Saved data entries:

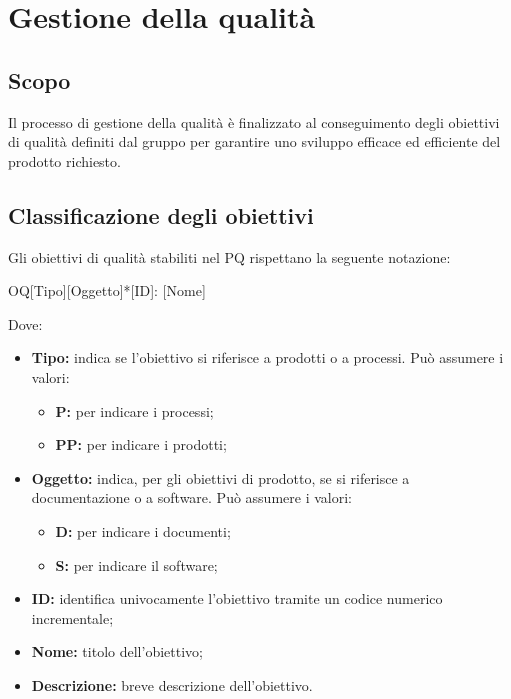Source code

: \documentclass[../NormediProgetto.tex]{subfiles}
\begin{document}

\section{Gestione della qualità}

\subsection{Scopo}
Il processo di gestione della qualità è finalizzato al conseguimento degli obiettivi di qualità definiti dal gruppo per garantire uno sviluppo efficace ed efficiente del prodotto richiesto.

\subsection{Classificazione degli obiettivi}

Gli obiettivi di qualità stabiliti nel PQ rispettano la seguente notazione:

    \begin{center}
        OQ[Tipo][Oggetto]*[ID]: [Nome]
    \end{center}
    
Dove:

\begin{itemize}
    \item \textbf{Tipo:} indica se l'obiettivo si riferisce a prodotti o a processi. Può assumere i valori:
    
    \begin{itemize}
        \item \textbf{P:} per indicare i processi;
        \item \textbf{PP:} per indicare i prodotti;
    \end{itemize}
    
    \item \textbf{Oggetto:} indica, per gli obiettivi di prodotto, se si riferisce a documentazione o a software. Può assumere i valori:
    
    \begin{itemize}
        \item \textbf{D:} per indicare i documenti;
        \item \textbf{S:} per indicare il software;
    \end{itemize}
    
    \item \textbf{ID:} identifica univocamente l'obiettivo tramite un codice numerico incrementale;
    
    \item \textbf{Nome:} titolo dell'obiettivo;
    
    \item \textbf{Descrizione:} breve descrizione dell'obiettivo.
\end{itemize}
\end{document}
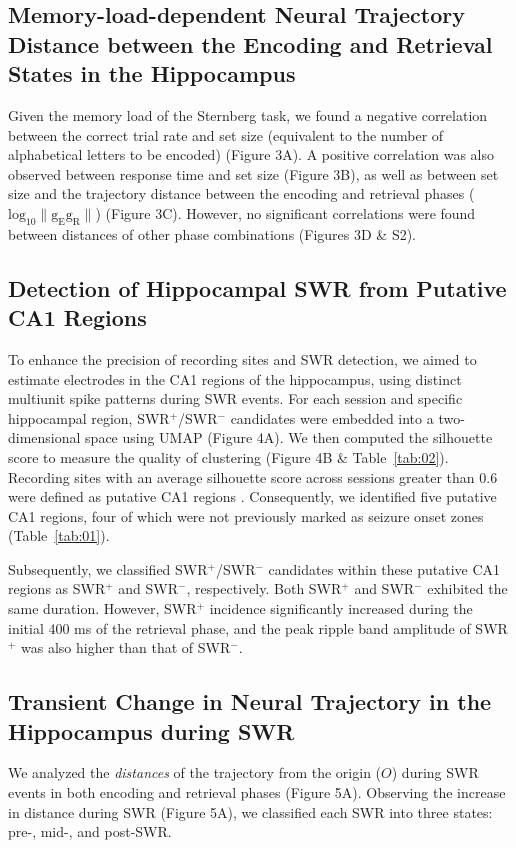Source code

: \documentclass[final,3p,times,twocolumn]{elsarticle}
\begin{document}
\subsection{Memory-load-dependent Neural Trajectory Distance between the Encoding and Retrieval States in the Hippocampus}
Given the memory load of the Sternberg task, we found a negative correlation between the correct trial rate and set size (equivalent to the number of alphabetical letters to be encoded) (Figure 3A). A positive correlation was also observed between response time and set size (Figure 3B), as well as between set size and the trajectory distance between the encoding and retrieval phases ($\mathrm{log_{10}\lVert g_{E}g_{R} \rVert}$) (Figure 3C). However, no significant correlations were found between distances of other phase combinations (Figures 3D \& S2).

\subsection{Detection of Hippocampal SWR from Putative CA1 Regions}
To enhance the precision of recording sites and SWR detection, we aimed to estimate electrodes in the CA1 regions of the hippocampus, using distinct multiunit spike patterns during SWR events. For each session and specific hippocampal region, SWR$^+$/SWR$^-$ candidates were embedded into a two-dimensional space using UMAP (Figure 4A). We then computed the silhouette score to measure the quality of clustering (Figure 4B \& Table~\ref{tab:02}). Recording sites with an average silhouette score across sessions greater than 0.6 were defined as putative CA1 regions \cite{mcinnes_umap_2018, rousseeuw_silhouettes_1987}. Consequently, we identified five putative CA1 regions, four of which were not previously marked as seizure onset zones (Table~\ref{tab:01}).

Subsequently, we classified SWR$^+$/SWR$^-$ candidates within these putative CA1 regions as SWR$^+$ and SWR$^-$, respectively. Both SWR$^+$ and SWR$^-$ exhibited the same duration. However, SWR$^+$ incidence significantly increased during the initial 400 ms of the retrieval phase, and the peak ripple band amplitude of SWR$^+$ was also higher than that of SWR$^-$.

\subsection{Transient Change in Neural Trajectory in the Hippocampus during SWR}
We analyzed the \textit{distances} of the trajectory from the origin ($O$) during SWR events in both encoding and retrieval phases (Figure 5A). Observing the increase in distance during SWR (Figure 5A), we classified each SWR into three states: pre-, mid-, and post-SWR. 
\end{document}
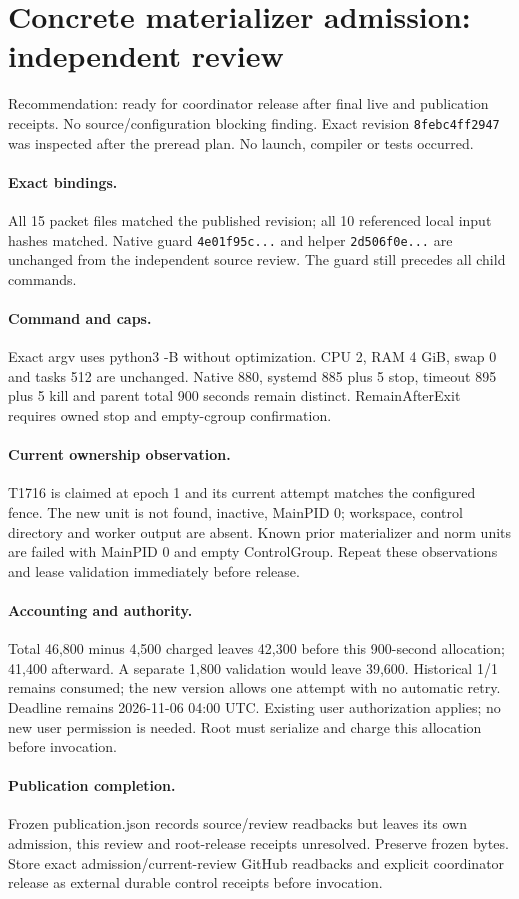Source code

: \documentclass[10pt]{article}
\begin{document}
\section*{Concrete materializer admission: independent review}
Recommendation: ready for coordinator release after final live and publication receipts. No source/configuration blocking finding. Exact revision \texttt{8febc4ff2947} was inspected after the preread plan. No launch, compiler or tests occurred.
\paragraph{Exact bindings.} All 15 packet files matched the published revision; all 10 referenced local input hashes matched. Native guard \texttt{4e01f95c...} and helper \texttt{2d506f0e...} are unchanged from the independent source review. The guard still precedes all child commands.
\paragraph{Command and caps.} Exact argv uses python3 -B without optimization. CPU 2, RAM 4 GiB, swap 0 and tasks 512 are unchanged. Native 880, systemd 885 plus 5 stop, timeout 895 plus 5 kill and parent total 900 seconds remain distinct. RemainAfterExit requires owned stop and empty-cgroup confirmation.
\paragraph{Current ownership observation.} T1716 is claimed at epoch 1 and its current attempt matches the configured fence. The new unit is not found, inactive, MainPID 0; workspace, control directory and worker output are absent. Known prior materializer and norm units are failed with MainPID 0 and empty ControlGroup. Repeat these observations and lease validation immediately before release.
\paragraph{Accounting and authority.} Total 46,800 minus 4,500 charged leaves 42,300 before this 900-second allocation; 41,400 afterward. A separate 1,800 validation would leave 39,600. Historical 1/1 remains consumed; the new version allows one attempt with no automatic retry. Deadline remains 2026-11-06 04:00 UTC. Existing user authorization applies; no new user permission is needed. Root must serialize and charge this allocation before invocation.
\paragraph{Publication completion.} Frozen publication.json records source/review readbacks but leaves its own admission, this review and root-release receipts unresolved. Preserve frozen bytes. Store exact admission/current-review GitHub readbacks and explicit coordinator release as external durable control receipts before invocation.
\end{document}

[About this task] Exact wording is required throughout: write out all the records, but no pictures.

[Answer below]
Source code

: \documentclass[../NormediProgetto.tex]{subfiles}
\begin{document}

\section{Gestione della qualità}

\subsection{Scopo}
Il processo di gestione della qualità è finalizzato al conseguimento degli obiettivi di qualità definiti dal gruppo per garantire uno sviluppo efficace ed efficiente del prodotto richiesto.

\subsection{Classificazione degli obiettivi}

Gli obiettivi di qualità stabiliti nel PQ rispettano la seguente notazione:

    \begin{center}
        OQ[Tipo][Oggetto]*[ID]: [Nome]
    \end{center}
    
Dove:

\begin{itemize}
    \item \textbf{Tipo:} indica se l'obiettivo si riferisce a prodotti o a processi. Può assumere i valori:
    
    \begin{itemize}
        \item \textbf{P:} per indicare i processi;
        \item \textbf{PP:} per indicare i prodotti;
    \end{itemize}
    
    \item \textbf{Oggetto:} indica, per gli obiettivi di prodotto, se si riferisce a documentazione o a software. Può assumere i valori:
    
    \begin{itemize}
        \item \textbf{D:} per indicare i documenti;
        \item \textbf{S:} per indicare il software;
    \end{itemize}
    
    \item \textbf{ID:} identifica univocamente l'obiettivo tramite un codice numerico incrementale;
    
    \item \textbf{Nome:} titolo dell'obiettivo;
    
    \item \textbf{Descrizione:} breve descrizione dell'obiettivo.
\end{itemize}
\end{document}
Source code

: \documentclass[final,3p,times,twocolumn]{elsarticle}
\begin{document}
\subsection{Memory-load-dependent Neural Trajectory Distance between the Encoding and Retrieval States in the Hippocampus}
Given the memory load of the Sternberg task, we found a negative correlation between the correct trial rate and set size (equivalent to the number of alphabetical letters to be encoded) (Figure 3A). A positive correlation was also observed between response time and set size (Figure 3B), as well as between set size and the trajectory distance between the encoding and retrieval phases ($\mathrm{log_{10}\lVert g_{E}g_{R} \rVert}$) (Figure 3C). However, no significant correlations were found between distances of other phase combinations (Figures 3D \& S2).

\subsection{Detection of Hippocampal SWR from Putative CA1 Regions}
To enhance the precision of recording sites and SWR detection, we aimed to estimate electrodes in the CA1 regions of the hippocampus, using distinct multiunit spike patterns during SWR events. For each session and specific hippocampal region, SWR$^+$/SWR$^-$ candidates were embedded into a two-dimensional space using UMAP (Figure 4A). We then computed the silhouette score to measure the quality of clustering (Figure 4B \& Table~\ref{tab:02}). Recording sites with an average silhouette score across sessions greater than 0.6 were defined as putative CA1 regions \cite{mcinnes_umap_2018, rousseeuw_silhouettes_1987}. Consequently, we identified five putative CA1 regions, four of which were not previously marked as seizure onset zones (Table~\ref{tab:01}).

Subsequently, we classified SWR$^+$/SWR$^-$ candidates within these putative CA1 regions as SWR$^+$ and SWR$^-$, respectively. Both SWR$^+$ and SWR$^-$ exhibited the same duration. However, SWR$^+$ incidence significantly increased during the initial 400 ms of the retrieval phase, and the peak ripple band amplitude of SWR$^+$ was also higher than that of SWR$^-$.

\subsection{Transient Change in Neural Trajectory in the Hippocampus during SWR}
We analyzed the \textit{distances} of the trajectory from the origin ($O$) during SWR events in both encoding and retrieval phases (Figure 5A). Observing the increase in distance during SWR (Figure 5A), we classified each SWR into three states: pre-, mid-, and post-SWR. 
\end{document}
Source code

: \documentclass[10pt]{article}
\begin{document}
\section*{Concrete materializer admission: independent review}
Recommendation: ready for coordinator release after final live and publication receipts. No source/configuration blocking finding. Exact revision \texttt{8febc4ff2947} was inspected after the preread plan. No launch, compiler or tests occurred.
\paragraph{Exact bindings.} All 15 packet files matched the published revision; all 10 referenced local input hashes matched. Native guard \texttt{4e01f95c...} and helper \texttt{2d506f0e...} are unchanged from the independent source review. The guard still precedes all child commands.
\paragraph{Command and caps.} Exact argv uses python3 -B without optimization. CPU 2, RAM 4 GiB, swap 0 and tasks 512 are unchanged. Native 880, systemd 885 plus 5 stop, timeout 895 plus 5 kill and parent total 900 seconds remain distinct. RemainAfterExit requires owned stop and empty-cgroup confirmation.
\paragraph{Current ownership observation.} T1716 is claimed at epoch 1 and its current attempt matches the configured fence. The new unit is not found, inactive, MainPID 0; workspace, control directory and worker output are absent. Known prior materializer and norm units are failed with MainPID 0 and empty ControlGroup. Repeat these observations and lease validation immediately before release.
\paragraph{Accounting and authority.} Total 46,800 minus 4,500 charged leaves 42,300 before this 900-second allocation; 41,400 afterward. A separate 1,800 validation would leave 39,600. Historical 1/1 remains consumed; the new version allows one attempt with no automatic retry. Deadline remains 2026-11-06 04:00 UTC. Existing user authorization applies; no new user permission is needed. Root must serialize and charge this allocation before invocation.
\paragraph{Publication completion.} Frozen publication.json records source/review readbacks but leaves its own admission, this review and root-release receipts unresolved. Preserve frozen bytes. Store exact admission/current-review GitHub readbacks and explicit coordinator release as external durable control receipts before invocation.
\end{document}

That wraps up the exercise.